GUEST, that episode with Lee Marvin and Lee Van Cleef is a great one. James Best (The aforementioned Dukes of Hazard sherrif) is the fourth guy in that one. Best also has his own episode, where he plays a guy who dies and comes back.
Burgess Meredith was one of the Zone's favorites, appearing in four episodes. I believe Jack Klugman also did four.
Theodore Bikel is a great one because of his dual roles as actor and folksinger. He also turns up in Star Trek (as the Jewish Earthman who raised Worf) and in Babylon 5 (as the Russian Rabbi who is a friend and religious counselor to Susan Ivanova; and also as a Minbari religious leader.)
That reminds me: there is a rarely-shown episode of the Twilight Zone featuring Robert Duvall. It's rarely shown because it's one of about fifteen episodes that were an hour long, and the show was syndicated as a half-hour show in reruns, so those episodes are frequently skipped. If I recall, Duvall is obsessed with a dollhouse in a museum.
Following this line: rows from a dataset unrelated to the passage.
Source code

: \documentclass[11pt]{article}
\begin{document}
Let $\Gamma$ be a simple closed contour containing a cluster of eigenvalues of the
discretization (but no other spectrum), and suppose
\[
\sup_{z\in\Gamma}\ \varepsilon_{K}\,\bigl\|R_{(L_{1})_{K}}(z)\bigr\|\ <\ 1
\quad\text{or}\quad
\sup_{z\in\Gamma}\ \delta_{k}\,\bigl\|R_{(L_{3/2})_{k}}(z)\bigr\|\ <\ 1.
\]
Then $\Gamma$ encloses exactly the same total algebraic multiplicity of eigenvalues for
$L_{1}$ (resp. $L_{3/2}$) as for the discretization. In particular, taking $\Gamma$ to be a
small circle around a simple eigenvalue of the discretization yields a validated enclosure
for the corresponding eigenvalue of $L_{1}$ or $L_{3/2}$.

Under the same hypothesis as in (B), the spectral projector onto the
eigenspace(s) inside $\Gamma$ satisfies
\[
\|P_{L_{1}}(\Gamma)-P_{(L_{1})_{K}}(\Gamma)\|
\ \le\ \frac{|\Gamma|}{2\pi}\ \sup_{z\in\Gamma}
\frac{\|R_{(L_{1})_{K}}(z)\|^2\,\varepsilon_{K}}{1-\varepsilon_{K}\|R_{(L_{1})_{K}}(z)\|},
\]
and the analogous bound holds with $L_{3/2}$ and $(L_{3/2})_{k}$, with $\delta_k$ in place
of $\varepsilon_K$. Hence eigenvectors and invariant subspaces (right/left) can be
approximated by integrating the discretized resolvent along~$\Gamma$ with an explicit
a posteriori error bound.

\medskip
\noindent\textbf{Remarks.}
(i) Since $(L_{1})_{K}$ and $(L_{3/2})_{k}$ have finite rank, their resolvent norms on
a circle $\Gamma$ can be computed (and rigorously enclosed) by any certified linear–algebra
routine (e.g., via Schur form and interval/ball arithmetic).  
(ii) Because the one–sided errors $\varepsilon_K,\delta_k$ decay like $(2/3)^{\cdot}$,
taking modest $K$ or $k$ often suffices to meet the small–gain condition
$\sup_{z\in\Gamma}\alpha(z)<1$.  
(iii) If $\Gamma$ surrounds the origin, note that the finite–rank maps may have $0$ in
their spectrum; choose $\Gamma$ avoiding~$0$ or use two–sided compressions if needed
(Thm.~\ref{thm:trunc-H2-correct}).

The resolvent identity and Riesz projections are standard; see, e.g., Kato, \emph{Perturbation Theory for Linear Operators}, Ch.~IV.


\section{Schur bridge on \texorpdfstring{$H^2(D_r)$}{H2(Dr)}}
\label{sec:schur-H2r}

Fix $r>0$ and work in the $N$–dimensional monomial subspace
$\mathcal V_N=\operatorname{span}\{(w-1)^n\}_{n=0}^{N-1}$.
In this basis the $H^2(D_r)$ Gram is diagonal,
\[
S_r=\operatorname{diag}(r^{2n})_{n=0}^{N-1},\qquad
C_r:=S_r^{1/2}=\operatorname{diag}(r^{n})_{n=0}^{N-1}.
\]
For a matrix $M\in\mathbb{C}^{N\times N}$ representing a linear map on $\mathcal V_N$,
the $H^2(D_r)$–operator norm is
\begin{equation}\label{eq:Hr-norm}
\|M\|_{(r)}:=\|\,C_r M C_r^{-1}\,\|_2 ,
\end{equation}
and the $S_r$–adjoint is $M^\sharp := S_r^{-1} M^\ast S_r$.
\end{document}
It just occurred to me that the old Batman is a great place to look for this phenomenon, too. Not only is there the show's penchant for big stars of the time as villains (David Wayne, Burgess Meredith, Vincent Price, Eartha Kitt, John Astin, Victor Buono, etc), but there were the people who would stick their heads out the window while the dynamic duo were climbing buildings (from Milton Berle to the Monkees).